How to populate all possible combination of values in columns, using Spark/normal SQL - sql
I have a scenario, where my original dataset looks like below
Data:
Country,Commodity,Year,Type,Amount
US,Vegetable,2010,Harvested,2.44
US,Vegetable,2010,Yield,15.8
US,Vegetable,2010,Production,6.48
US,Vegetable,2011,Harvested,6
US,Vegetable,2011,Yield,18
US,Vegetable,2011,Production,3
Argentina,Vegetable,2010,Harvested,15.2
Argentina,Vegetable,2010,Yield,40.5
Argentina,Vegetable,2010,Production,2.66
Argentina,Vegetable,2011,Harvested,15.2
Argentina,Vegetable,2011,Yield,40.5
Argentina,Vegetable,2011,Production,2.66
Bhutan,Vegetable,2010,Harvested,7
Bhutan,Vegetable,2010,Yield,35
Bhutan,Vegetable,2010,Production,5
Bhutan,Vegetable,2011,Harvested,2
Bhutan,Vegetable,2011,Yield,6
Bhutan,Vegetable,2011,Production,3
Image of the above csv:
Now there is a very small country lookup table which has all possible countries the source data can come with, listed. PFB:
I want to have the output data's number of columns always fixed (this is to ensure the reporting/visualization tool doesn't get dynamic number columns with every day's new source data ingestions depending on the varying distinct number of countries present).
So, I've to somehow join the source data with the country_lookup csv and populate all those columns with default value as F. Every country column would be binary with T or F being the possible values.

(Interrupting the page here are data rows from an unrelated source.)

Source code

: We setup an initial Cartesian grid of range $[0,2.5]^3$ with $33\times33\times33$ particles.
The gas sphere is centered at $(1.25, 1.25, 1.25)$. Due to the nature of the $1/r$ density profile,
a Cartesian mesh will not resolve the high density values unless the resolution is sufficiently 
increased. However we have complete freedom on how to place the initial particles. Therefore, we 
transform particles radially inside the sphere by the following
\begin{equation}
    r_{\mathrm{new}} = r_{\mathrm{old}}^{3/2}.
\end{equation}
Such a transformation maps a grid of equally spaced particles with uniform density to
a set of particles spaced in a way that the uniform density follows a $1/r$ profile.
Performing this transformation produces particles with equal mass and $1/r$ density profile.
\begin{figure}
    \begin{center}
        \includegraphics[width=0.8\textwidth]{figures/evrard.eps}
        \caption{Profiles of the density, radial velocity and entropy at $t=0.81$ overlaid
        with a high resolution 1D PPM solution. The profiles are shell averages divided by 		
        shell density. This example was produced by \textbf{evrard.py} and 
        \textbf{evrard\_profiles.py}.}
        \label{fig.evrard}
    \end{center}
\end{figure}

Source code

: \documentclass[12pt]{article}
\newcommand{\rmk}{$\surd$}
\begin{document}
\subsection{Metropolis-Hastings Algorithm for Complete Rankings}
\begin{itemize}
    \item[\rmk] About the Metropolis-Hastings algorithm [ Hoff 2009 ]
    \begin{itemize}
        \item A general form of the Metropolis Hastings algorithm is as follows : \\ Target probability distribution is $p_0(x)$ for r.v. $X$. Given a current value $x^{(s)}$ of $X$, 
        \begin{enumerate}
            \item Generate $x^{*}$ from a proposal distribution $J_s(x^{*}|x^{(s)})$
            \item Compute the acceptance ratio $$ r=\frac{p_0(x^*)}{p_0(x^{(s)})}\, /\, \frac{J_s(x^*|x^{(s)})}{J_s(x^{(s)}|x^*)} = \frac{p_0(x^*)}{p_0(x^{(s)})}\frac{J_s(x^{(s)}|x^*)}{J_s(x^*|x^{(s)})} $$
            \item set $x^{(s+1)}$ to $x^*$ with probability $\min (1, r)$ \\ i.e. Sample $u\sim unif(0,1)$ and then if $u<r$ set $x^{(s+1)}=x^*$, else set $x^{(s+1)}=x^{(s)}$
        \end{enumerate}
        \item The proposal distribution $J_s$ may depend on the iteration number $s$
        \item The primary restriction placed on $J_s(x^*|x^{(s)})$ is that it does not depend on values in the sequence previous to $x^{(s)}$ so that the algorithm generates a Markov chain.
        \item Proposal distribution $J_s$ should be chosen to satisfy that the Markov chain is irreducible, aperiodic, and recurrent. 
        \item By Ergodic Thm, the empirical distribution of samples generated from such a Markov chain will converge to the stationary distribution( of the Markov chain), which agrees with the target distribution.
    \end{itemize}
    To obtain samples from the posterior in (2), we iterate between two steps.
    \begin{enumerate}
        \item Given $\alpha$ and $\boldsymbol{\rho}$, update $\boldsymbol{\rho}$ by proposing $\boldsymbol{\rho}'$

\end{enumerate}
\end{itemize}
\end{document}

The original dataset from the above has to be converted into below:
Data (I've kept the Amount field unsolved for column Type having Derived Yield as is, rather than calculating them below for a better understanding and for you to match with the formulae):
Country,Commodity,Year,Type,Amount,US,Argentina,Bhutan,India,Nepal,Bangladesh
US,Vegetable,2010,Harvested,2.44,T,F,F,F,F,F
US,Vegetable,2010,Yield,15.8,T,F,F,F,F,F
US,Vegetable,2010,Production,6.48,T,F,F,F,F,F
US,Vegetable,2010,Derived Yield,(2.44+15.2)/(6.48+2.66),T,T,F,F,F,F
US,Vegetable,2010,Derived Yield,(2.44+7)/(6.48+5),T,F,T,F,F,F
US,Vegetable,2010,Derived Yield,(2.44+15.2+7)/(6.48+2.66+5),T,T,T,F,F,F
US,Vegetable,2011,Harvested,6,T,F,F,F,F,F
US,Vegetable,2011,Yield,18,T,F,F,F,F,F
US,Vegetable,2011,Production,3,T,F,F,F,F,F
US,Vegetable,2011,Derived Yield,(6+10)/(3+9),T,T,F,F,F,F
US,Vegetable,2011,Derived Yield,(6+2)/(3+3),T,F,T,F,F,F
US,Vegetable,2011,Derived Yield,(6+10+2)/(3+9+3),T,T,T,F,F,F
Argentina,Vegetable,2010,Harvested,15.2,F,T,F,F,F,F
Argentina,Vegetable,2010,Yield,40.5,F,T,F,F,F,F
Argentina,Vegetable,2010,Production,2.66,F,T,F,F,F,F
Argentina,Vegetable,2010,Derived Yield,(2.44+15.2)/(6.48+2.66),T,T,F,F,F,F
Argentina,Vegetable,2010,Derived Yield,(15.2+7)/(2.66+5),F,T,T,F,F,F
Argentina,Vegetable,2010,Derived Yield,(2.44+15.2+7)/(6.48+2.66+5),T,T,T,F,F,F
Argentina,Vegetable,2011,Harvested,10,F,T,F,F,F,F
Argentina,Vegetable,2011,Yield,90,F,T,F,F,F,F
Argentina,Vegetable,2011,Production,9,F,T,F,F,F,F
Argentina,Vegetable,2011,Derived Yield,(6+10)/(3+9),T,T,F,F,F,F
Argentina,Vegetable,2011,Derived Yield,(10+2)/(9+3),F,T,T,F,F,F
Argentina,Vegetable,2011,Derived Yield,(6+10+2)/(3+9+3),T,T,T,F,F,F
Bhutan,Vegetable,2010,Harvested,7,F,F,T,F,F,F
Bhutan,Vegetable,2010,Yield,35,F,F,T,F,F,F
Bhutan,Vegetable,2010,Production,5,F,F,T,F,F,F
Bhutan,Vegetable,2010,Derived Yield,(2.44+7)/(6.48+5),T,F,T,F,F,F
Bhutan,Vegetable,2010,Derived Yield,(15.2+7)/(2.66+5),F,T,T,F,F,F
Bhutan,Vegetable,2010,Derived Yield,(2.44+15.2+7)/(6.48+2.66+5),T,T,T,F,F,F
Bhutan,Vegetable,2011,Harvested,2,F,F,T,F,F,F
Bhutan,Vegetable,2011,Yield,6,F,F,T,F,F,F
Bhutan,Vegetable,2011,Production,3,F,F,T,F,F,F
Bhutan,Vegetable,2011,Derived Yield,(2.44+7)/(6.48+5),T,F,T,F,F,F
Bhutan,Vegetable,2011,Derived Yield,(10+2)/(9+3),F,T,T,F,F,F
Bhutan,Vegetable,2011,Derived Yield,(6+10+2)/(3+9+3),T,T,T,F,F,F
The image of the above expected output data for a structured look at it:
Part 1 -
Part 2 -
Formulae for populating Amount Field for Derived Type:
Derived Amount = Sum of Harvested of all countries with T (True) grouped by Year and Commodity columns divided by Sum of Production of all countries with T (True)grouped by Year and Commodity columns.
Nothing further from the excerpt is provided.